_Problem details_
Would you go through the records below and copy each line with the string "partir"?

-- Opening Marker --

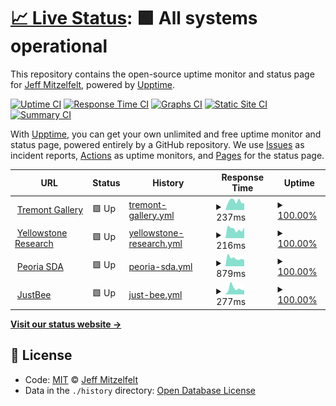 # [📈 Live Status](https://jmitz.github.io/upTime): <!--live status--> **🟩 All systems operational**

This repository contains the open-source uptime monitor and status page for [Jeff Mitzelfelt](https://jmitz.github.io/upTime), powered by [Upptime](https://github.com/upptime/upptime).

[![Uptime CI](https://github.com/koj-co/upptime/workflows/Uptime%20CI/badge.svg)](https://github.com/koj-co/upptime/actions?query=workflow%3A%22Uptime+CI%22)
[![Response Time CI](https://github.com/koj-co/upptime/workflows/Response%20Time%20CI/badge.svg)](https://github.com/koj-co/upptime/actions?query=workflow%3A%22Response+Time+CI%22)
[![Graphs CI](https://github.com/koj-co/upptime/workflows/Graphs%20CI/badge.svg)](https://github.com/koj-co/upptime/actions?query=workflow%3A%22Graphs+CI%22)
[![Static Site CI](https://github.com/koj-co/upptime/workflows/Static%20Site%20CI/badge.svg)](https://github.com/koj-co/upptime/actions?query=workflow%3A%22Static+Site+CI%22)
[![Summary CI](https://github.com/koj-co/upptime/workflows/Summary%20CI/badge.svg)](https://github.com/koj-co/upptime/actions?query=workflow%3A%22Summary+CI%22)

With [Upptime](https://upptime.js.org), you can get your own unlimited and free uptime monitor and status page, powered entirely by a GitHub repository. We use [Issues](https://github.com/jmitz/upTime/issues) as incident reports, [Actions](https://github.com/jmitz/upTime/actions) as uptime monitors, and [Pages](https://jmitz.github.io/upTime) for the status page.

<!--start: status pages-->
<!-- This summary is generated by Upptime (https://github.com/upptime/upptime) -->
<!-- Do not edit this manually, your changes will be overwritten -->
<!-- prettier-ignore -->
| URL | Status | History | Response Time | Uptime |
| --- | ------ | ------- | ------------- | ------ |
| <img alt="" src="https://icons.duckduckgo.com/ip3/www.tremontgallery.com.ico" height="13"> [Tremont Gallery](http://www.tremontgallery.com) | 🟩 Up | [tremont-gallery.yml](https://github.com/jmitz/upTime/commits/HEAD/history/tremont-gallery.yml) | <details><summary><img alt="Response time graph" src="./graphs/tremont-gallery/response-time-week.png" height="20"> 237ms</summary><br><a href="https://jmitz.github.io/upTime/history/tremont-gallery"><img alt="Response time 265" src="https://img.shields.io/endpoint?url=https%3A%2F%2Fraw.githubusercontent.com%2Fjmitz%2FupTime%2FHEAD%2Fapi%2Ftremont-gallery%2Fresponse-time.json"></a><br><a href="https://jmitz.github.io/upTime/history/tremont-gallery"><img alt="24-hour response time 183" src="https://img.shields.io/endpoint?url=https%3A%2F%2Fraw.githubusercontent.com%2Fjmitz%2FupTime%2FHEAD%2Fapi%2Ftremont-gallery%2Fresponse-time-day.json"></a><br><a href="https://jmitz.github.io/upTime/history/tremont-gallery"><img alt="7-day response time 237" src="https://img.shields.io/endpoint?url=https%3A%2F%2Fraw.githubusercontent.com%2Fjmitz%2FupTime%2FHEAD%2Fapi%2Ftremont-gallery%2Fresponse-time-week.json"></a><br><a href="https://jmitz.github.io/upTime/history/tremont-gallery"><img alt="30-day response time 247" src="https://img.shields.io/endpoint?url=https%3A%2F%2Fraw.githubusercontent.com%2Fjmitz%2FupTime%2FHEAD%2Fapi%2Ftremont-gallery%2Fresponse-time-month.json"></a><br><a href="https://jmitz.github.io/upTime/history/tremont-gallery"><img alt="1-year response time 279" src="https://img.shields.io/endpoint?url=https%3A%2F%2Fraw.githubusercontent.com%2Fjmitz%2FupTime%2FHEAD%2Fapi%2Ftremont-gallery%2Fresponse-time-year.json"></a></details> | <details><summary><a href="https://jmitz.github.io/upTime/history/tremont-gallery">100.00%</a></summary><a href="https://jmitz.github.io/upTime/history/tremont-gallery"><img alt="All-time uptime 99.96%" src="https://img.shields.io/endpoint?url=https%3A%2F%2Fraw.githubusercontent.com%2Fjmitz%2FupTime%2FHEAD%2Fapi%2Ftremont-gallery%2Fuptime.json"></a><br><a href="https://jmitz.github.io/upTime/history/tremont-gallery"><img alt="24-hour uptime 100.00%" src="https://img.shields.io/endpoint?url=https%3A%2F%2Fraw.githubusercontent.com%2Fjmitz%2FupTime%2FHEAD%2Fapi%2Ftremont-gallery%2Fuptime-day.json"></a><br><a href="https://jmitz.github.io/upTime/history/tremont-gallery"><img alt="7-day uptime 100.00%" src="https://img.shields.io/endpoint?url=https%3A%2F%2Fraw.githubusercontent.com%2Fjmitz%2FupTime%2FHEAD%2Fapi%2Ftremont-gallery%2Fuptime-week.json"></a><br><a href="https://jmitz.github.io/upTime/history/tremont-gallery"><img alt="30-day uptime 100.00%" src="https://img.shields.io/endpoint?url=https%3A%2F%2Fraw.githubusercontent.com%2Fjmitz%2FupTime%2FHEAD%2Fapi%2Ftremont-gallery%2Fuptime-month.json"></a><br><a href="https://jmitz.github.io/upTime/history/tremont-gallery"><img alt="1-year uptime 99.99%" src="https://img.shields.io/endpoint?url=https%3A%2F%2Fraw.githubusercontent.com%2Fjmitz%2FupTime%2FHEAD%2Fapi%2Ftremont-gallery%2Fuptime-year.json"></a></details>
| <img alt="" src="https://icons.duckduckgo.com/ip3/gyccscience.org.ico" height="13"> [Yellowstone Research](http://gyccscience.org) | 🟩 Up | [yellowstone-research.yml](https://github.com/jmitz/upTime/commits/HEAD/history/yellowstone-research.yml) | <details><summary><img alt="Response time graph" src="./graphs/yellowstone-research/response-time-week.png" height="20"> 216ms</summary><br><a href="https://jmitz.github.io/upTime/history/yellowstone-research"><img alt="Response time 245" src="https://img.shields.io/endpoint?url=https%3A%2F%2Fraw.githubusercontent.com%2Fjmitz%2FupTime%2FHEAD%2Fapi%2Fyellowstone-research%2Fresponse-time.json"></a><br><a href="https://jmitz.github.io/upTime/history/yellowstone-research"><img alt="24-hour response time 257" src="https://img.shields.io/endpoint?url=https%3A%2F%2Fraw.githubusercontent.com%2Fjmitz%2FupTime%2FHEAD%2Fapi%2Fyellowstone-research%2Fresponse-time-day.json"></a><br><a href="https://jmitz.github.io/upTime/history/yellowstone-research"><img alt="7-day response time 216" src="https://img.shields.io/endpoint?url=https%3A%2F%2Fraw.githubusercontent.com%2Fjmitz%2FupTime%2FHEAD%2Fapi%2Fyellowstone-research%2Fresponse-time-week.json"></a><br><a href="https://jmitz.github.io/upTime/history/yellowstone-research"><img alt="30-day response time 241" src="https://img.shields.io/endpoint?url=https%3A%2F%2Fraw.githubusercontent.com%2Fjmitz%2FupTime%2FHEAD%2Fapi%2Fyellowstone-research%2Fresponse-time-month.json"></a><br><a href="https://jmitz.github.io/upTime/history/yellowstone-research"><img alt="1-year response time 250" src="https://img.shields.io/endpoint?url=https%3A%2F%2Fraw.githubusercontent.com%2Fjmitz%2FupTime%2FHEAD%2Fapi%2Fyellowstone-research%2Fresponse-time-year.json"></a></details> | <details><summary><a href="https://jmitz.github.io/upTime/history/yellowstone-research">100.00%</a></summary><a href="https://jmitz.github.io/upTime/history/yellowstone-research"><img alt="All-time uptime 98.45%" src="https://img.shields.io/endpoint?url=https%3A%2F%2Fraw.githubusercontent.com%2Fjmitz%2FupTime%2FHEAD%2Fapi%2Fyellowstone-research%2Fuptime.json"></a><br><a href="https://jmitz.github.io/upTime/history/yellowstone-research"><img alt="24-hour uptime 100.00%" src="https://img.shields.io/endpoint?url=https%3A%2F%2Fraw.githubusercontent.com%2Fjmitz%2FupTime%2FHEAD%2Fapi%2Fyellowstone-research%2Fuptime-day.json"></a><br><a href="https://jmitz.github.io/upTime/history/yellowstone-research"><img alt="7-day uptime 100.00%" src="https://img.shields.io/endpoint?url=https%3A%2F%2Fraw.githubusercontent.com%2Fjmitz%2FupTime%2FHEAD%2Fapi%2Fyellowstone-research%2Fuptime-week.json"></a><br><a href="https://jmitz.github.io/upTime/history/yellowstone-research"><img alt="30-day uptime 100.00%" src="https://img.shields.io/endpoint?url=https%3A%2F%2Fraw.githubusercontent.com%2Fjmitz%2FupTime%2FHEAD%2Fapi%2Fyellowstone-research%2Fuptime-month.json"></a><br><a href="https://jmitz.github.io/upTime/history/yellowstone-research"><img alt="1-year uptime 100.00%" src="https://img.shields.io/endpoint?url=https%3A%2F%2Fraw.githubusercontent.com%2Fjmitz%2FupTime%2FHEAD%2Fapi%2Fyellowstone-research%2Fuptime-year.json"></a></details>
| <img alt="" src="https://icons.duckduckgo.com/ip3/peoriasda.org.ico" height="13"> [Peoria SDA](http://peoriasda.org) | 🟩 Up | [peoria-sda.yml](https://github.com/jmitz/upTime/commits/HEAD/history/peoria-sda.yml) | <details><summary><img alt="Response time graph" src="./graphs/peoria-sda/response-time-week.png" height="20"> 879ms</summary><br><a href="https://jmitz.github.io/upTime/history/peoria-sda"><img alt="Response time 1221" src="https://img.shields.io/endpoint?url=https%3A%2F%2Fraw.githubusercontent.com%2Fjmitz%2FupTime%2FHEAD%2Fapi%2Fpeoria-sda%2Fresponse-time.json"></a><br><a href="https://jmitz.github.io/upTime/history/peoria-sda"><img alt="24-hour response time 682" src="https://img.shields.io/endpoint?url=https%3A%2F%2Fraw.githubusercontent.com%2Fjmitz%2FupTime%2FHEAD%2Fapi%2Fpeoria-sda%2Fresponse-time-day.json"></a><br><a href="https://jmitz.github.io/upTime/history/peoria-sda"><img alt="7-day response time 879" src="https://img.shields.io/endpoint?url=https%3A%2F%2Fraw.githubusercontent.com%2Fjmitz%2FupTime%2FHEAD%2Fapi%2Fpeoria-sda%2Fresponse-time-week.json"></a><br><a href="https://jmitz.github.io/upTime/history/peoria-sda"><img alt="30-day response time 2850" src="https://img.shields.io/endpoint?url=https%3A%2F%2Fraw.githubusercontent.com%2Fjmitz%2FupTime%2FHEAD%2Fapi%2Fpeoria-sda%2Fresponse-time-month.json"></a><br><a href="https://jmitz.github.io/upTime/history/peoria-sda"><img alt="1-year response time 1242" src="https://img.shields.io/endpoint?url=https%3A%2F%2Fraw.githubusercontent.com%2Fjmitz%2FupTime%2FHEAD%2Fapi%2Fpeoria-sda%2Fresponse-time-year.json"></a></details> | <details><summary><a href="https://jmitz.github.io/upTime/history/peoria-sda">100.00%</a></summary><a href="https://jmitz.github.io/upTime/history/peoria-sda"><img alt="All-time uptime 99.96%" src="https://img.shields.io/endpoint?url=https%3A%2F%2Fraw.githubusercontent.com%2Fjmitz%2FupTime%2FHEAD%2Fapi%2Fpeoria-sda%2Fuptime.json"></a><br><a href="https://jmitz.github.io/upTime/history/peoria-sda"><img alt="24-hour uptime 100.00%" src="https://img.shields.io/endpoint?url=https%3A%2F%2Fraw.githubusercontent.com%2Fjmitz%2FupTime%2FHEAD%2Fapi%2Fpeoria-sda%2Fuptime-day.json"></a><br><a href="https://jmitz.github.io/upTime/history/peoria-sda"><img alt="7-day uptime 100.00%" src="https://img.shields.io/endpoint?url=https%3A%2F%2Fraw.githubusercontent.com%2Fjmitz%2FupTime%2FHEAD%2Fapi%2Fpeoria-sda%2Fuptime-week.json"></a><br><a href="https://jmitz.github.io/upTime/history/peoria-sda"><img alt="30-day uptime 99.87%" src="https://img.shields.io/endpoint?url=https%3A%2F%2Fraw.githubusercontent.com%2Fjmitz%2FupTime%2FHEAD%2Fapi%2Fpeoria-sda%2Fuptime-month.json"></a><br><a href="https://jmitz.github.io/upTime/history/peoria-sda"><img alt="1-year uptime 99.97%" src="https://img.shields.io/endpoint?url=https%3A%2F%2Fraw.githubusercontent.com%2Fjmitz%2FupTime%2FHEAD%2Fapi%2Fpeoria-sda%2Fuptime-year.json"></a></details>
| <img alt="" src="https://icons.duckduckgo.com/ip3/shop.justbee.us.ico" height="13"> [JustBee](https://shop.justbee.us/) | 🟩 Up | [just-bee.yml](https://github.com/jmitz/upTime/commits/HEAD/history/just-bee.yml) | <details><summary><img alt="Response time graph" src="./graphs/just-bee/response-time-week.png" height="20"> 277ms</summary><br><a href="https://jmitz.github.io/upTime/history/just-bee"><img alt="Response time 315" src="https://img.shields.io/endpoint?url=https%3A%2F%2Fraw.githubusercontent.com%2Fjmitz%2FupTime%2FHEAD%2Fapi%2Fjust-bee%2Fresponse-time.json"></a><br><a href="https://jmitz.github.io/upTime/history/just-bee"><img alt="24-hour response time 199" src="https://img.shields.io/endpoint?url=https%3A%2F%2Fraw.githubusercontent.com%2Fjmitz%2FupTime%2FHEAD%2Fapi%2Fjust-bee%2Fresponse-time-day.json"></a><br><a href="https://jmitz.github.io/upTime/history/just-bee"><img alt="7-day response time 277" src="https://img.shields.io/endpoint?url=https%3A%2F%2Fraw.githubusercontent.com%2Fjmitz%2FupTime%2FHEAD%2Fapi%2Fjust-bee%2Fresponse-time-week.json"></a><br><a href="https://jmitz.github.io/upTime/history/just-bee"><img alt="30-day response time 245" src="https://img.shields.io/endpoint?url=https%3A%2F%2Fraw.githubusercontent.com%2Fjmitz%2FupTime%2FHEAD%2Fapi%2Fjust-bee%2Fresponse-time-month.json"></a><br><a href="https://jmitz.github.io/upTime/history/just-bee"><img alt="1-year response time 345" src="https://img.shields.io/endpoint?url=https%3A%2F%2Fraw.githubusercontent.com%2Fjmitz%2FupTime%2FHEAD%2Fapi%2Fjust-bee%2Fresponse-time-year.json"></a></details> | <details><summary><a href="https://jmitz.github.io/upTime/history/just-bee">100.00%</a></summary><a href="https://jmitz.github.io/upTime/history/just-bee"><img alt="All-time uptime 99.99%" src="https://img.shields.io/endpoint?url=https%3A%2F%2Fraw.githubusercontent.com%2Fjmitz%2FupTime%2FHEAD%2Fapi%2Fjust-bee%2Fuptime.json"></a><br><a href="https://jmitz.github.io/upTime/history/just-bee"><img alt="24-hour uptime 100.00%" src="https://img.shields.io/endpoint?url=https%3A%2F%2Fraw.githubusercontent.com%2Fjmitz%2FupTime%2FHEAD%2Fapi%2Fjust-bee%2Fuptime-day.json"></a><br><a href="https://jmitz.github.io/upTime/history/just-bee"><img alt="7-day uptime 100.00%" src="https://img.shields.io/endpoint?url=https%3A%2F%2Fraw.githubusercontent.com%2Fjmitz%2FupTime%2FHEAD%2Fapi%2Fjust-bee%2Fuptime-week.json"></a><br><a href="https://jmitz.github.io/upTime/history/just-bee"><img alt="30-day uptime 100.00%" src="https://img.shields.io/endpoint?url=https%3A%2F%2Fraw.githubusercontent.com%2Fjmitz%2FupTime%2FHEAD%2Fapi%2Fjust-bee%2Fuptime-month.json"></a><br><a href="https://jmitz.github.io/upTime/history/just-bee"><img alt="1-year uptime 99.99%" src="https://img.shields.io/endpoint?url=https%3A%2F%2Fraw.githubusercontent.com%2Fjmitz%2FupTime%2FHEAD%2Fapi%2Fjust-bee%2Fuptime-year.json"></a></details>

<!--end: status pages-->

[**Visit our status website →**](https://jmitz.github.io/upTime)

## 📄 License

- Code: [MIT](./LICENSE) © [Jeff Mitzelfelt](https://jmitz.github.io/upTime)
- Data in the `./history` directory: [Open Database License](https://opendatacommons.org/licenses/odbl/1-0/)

-- Closing Marker --
-- Opening Marker --

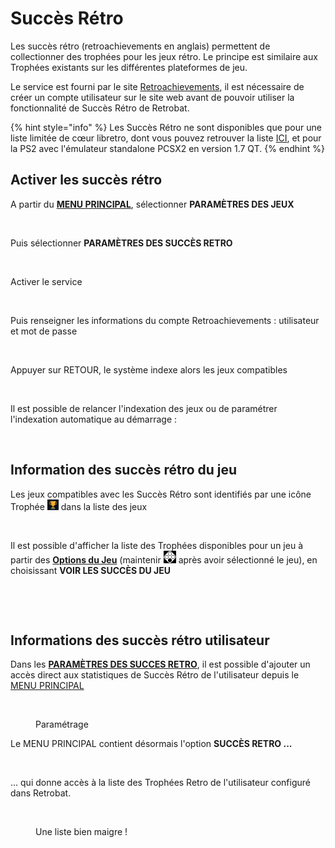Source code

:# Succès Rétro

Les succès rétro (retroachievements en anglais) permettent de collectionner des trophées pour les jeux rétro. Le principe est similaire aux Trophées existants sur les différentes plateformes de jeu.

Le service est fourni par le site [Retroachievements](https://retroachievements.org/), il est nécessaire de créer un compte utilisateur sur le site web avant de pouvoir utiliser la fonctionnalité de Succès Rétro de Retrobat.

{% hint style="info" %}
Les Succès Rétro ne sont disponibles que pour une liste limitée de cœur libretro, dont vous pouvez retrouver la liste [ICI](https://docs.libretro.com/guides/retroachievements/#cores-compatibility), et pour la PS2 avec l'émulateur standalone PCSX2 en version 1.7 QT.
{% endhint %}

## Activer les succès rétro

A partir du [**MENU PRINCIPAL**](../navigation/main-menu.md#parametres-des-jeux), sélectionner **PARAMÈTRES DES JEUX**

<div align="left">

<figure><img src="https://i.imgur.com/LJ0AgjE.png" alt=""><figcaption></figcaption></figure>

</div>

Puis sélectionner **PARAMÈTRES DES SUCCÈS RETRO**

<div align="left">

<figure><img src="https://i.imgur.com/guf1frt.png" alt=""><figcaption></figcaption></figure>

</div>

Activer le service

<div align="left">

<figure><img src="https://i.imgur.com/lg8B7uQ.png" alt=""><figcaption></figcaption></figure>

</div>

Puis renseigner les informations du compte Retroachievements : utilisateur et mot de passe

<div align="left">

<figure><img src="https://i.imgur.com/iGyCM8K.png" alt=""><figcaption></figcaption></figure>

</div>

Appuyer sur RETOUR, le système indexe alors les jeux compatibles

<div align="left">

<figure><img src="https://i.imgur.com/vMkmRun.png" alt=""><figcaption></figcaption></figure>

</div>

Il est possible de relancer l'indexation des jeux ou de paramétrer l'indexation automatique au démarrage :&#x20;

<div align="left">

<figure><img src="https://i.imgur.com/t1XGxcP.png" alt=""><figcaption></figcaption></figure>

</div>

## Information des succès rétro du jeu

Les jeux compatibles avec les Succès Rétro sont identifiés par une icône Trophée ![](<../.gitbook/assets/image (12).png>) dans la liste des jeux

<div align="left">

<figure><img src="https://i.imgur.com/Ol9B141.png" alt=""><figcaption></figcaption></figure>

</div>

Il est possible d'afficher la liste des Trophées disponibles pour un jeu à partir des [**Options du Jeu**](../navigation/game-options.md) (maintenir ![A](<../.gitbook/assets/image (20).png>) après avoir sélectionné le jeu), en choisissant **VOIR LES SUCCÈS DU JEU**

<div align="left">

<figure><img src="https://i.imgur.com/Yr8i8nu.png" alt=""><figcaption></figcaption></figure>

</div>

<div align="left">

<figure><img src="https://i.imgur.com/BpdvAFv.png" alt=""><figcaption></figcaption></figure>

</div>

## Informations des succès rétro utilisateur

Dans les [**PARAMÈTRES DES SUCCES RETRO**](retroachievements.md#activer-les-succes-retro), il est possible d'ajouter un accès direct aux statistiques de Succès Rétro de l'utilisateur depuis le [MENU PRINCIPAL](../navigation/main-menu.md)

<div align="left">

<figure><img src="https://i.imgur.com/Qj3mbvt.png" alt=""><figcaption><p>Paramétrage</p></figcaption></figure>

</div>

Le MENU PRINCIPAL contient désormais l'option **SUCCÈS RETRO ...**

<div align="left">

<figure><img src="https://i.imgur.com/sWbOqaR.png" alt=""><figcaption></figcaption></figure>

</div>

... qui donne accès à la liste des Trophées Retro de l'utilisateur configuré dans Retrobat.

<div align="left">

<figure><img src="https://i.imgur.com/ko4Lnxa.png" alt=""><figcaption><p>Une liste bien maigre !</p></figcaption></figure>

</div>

-- Closing Marker --
-- Opening Marker --

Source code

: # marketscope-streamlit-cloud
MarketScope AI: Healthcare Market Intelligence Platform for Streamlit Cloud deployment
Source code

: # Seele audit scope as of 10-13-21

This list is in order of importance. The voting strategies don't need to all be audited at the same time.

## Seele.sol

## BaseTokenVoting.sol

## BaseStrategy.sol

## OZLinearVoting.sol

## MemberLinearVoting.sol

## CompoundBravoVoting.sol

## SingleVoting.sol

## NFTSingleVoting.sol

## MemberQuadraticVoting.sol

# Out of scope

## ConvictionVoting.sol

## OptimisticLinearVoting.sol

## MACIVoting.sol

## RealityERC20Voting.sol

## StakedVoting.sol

-- Closing Marker --

_Solution to this task_
A partir du [**MENU PRINCIPAL**](../navigation/main-menu.md#parametres-des-jeux), sélectionner **PARAMÈTRES DES JEUX**
Il est possible d'afficher la liste des Trophées disponibles pour un jeu à partir des [**Options du Jeu**](../navigation/game-options.md) (maintenir ![A](<../.gitbook/assets/image (20).png>) après avoir sélectionné le jeu), en choisissant **VOIR LES SUCCÈS DU JEU**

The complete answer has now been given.